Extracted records
•••••

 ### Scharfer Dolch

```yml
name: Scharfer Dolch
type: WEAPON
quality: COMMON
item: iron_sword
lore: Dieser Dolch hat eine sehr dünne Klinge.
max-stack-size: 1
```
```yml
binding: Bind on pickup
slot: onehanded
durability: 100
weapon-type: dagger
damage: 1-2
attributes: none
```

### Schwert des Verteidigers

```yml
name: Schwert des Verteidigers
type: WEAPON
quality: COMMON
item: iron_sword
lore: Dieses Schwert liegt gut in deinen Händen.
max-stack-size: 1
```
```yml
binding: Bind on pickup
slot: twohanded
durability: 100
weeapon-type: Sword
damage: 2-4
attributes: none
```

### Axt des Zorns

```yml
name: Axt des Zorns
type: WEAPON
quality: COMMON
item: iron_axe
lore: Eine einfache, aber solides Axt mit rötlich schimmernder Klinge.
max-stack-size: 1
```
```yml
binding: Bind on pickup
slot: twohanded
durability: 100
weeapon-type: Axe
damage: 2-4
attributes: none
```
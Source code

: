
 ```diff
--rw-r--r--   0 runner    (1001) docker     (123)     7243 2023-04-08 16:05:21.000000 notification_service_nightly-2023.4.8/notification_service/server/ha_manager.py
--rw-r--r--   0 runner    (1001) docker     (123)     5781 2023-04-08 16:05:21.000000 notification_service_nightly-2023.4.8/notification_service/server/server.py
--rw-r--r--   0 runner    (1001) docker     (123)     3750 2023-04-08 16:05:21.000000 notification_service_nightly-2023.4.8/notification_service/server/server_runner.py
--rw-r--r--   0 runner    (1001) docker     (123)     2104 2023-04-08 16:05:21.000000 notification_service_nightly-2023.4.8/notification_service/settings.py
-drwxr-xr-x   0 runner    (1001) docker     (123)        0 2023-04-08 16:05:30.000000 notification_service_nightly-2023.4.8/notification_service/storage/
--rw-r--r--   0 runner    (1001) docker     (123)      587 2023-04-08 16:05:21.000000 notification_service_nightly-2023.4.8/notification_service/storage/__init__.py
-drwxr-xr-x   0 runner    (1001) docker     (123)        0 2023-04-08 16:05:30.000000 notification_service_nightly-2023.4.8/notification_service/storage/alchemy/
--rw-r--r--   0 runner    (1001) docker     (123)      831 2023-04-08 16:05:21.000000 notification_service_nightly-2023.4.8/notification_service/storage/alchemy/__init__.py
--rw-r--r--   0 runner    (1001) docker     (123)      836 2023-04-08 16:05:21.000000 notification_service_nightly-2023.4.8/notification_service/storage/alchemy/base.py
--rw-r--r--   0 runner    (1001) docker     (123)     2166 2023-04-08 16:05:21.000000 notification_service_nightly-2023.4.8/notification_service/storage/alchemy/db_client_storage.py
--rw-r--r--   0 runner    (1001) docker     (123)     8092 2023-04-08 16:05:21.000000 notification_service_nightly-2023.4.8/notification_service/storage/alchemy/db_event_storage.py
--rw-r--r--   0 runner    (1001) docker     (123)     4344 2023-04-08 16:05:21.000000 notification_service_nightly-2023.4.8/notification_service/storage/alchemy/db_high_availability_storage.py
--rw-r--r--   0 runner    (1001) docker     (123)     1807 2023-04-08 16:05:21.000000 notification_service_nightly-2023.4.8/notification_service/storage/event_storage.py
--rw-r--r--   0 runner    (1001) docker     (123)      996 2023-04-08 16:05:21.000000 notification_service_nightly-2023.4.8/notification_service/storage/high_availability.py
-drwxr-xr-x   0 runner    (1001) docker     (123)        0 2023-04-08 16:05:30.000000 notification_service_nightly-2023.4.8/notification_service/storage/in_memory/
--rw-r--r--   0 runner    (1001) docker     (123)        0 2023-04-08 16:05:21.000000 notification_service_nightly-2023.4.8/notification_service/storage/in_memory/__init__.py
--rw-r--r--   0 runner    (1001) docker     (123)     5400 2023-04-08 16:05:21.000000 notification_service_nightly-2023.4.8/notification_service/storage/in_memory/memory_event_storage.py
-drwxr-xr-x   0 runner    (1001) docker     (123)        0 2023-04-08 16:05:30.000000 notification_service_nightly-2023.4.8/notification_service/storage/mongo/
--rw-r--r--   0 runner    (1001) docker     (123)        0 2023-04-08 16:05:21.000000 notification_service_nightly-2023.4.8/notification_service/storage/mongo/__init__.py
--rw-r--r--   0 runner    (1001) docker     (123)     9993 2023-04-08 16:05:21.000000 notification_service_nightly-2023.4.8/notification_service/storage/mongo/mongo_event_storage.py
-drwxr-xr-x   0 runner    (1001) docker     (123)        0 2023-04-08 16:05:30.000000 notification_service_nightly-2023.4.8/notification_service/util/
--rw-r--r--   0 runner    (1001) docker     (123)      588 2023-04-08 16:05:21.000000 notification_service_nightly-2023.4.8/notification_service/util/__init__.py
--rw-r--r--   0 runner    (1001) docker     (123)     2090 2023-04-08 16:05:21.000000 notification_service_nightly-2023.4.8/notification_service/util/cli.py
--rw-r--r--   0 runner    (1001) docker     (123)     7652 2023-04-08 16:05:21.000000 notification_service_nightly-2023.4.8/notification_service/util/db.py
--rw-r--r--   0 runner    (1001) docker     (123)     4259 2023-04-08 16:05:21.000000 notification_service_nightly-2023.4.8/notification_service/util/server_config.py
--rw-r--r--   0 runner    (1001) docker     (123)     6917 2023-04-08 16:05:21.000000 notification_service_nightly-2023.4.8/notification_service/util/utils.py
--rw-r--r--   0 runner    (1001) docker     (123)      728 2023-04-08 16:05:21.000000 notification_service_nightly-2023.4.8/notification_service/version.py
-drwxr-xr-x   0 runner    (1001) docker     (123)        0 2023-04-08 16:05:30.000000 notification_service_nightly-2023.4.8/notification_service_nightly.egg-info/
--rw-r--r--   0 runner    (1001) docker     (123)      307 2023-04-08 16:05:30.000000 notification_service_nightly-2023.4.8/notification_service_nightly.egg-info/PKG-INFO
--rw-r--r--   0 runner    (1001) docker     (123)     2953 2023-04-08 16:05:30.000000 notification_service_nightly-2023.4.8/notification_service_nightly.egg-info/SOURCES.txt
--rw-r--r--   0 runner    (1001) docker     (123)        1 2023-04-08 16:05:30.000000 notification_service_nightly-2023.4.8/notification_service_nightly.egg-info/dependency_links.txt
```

•••••

- [Task objective]: When a line in the records above contains the word "drwxr", copy it.

- [Final answer]:
-drwxr-xr-x   0 runner    (1001) docker     (123)        0 2023-04-08 16:05:30.000000 notification_service_nightly-2023.4.8/notification_service/storage/
-drwxr-xr-x   0 runner    (1001) docker     (123)        0 2023-04-08 16:05:30.000000 notification_service_nightly-2023.4.8/notification_service/storage/alchemy/
-drwxr-xr-x   0 runner    (1001) docker     (123)        0 2023-04-08 16:05:30.000000 notification_service_nightly-2023.4.8/notification_service/storage/in_memory/
-drwxr-xr-x   0 runner    (1001) docker     (123)        0 2023-04-08 16:05:30.000000 notification_service_nightly-2023.4.8/notification_service/storage/mongo/
-drwxr-xr-x   0 runner    (1001) docker     (123)        0 2023-04-08 16:05:30.000000 notification_service_nightly-2023.4.8/notification_service/util/
-drwxr-xr-x   0 runner    (1001) docker     (123)        0 2023-04-08 16:05:30.000000 notification_service_nightly-2023.4.8/notification_service_nightly.egg-info/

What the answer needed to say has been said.